#### Data shown ####

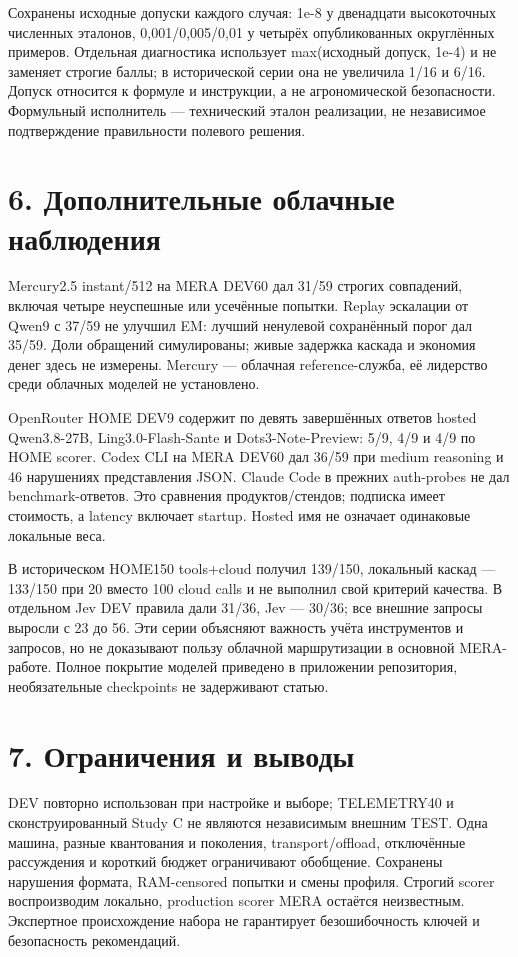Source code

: \documentclass[14pt,a4paper]{extarticle}
\begin{document}
Сохранены исходные допуски каждого случая: 1e-8 у двенадцати высокоточных численных эталонов, 0,001/0,005/0,01 у четырёх опубликованных округлённых примеров. Отдельная диагностика использует max(исходный допуск, 1e-4) и не заменяет строгие баллы; в исторической серии она не увеличила 1/16 и 6/16. Допуск относится к формуле и инструкции, а не агрономической безопасности. Формульный исполнитель --- технический эталон реализации, не независимое подтверждение правильности полевого решения.


\section*{6. Дополнительные облачные наблюдения}

Mercury2.5 instant/512 на MERA DEV60 дал 31/59 строгих совпадений, включая четыре неуспешные или усечённые попытки. Replay эскалации от Qwen9 с 37/59 не улучшил EM: лучший ненулевой сохранённый порог дал 35/59. Доли обращений симулированы; живые задержка каскада и экономия денег здесь не измерены. Mercury --- облачная reference-служба, её лидерство среди облачных моделей не установлено.


OpenRouter HOME DEV9 содержит по девять завершённых ответов hosted Qwen3.8-27B, Ling3.0-Flash-Sante и Dots3-Note-Preview: 5/9, 4/9 и 4/9 по HOME scorer. Codex CLI на MERA DEV60 дал 36/59 при medium reasoning и 46 нарушениях представления JSON. Claude Code в прежних auth-probes не дал benchmark-ответов. Это сравнения продуктов/стендов; подписка имеет стоимость, а latency включает startup. Hosted имя не означает одинаковые локальные веса.


В историческом HOME150 tools+cloud получил 139/150, локальный каскад --- 133/150 при 20 вместо 100 cloud calls и не выполнил свой критерий качества. В отдельном Jev DEV правила дали 31/36, Jev --- 30/36; все внешние запросы выросли с 23 до 56. Эти серии объясняют важность учёта инструментов и запросов, но не доказывают пользу облачной маршрутизации в основной MERA-работе. Полное покрытие моделей приведено в приложении репозитория, необязательные checkpoints не задерживают статью.


\section*{7. Ограничения и выводы}

DEV повторно использован при настройке и выборе; TELEMETRY40 и сконструированный Study C не являются независимым внешним TEST. Одна машина, разные квантования и поколения, transport/offload, отключённые рассуждения и короткий бюджет ограничивают обобщение. Сохранены нарушения формата, RAM-censored попытки и смены профиля. Строгий scorer воспроизводим локально, production scorer MERA остаётся неизвестным. Экспертное происхождение набора не гарантирует безошибочность ключей и безопасность рекомендаций.
\end{document}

####

Search the records for the string "section" and, wherever a line contains it, please copy that line.

\section*{6. Дополнительные облачные наблюдения}
\section*{7. Ограничения и выводы}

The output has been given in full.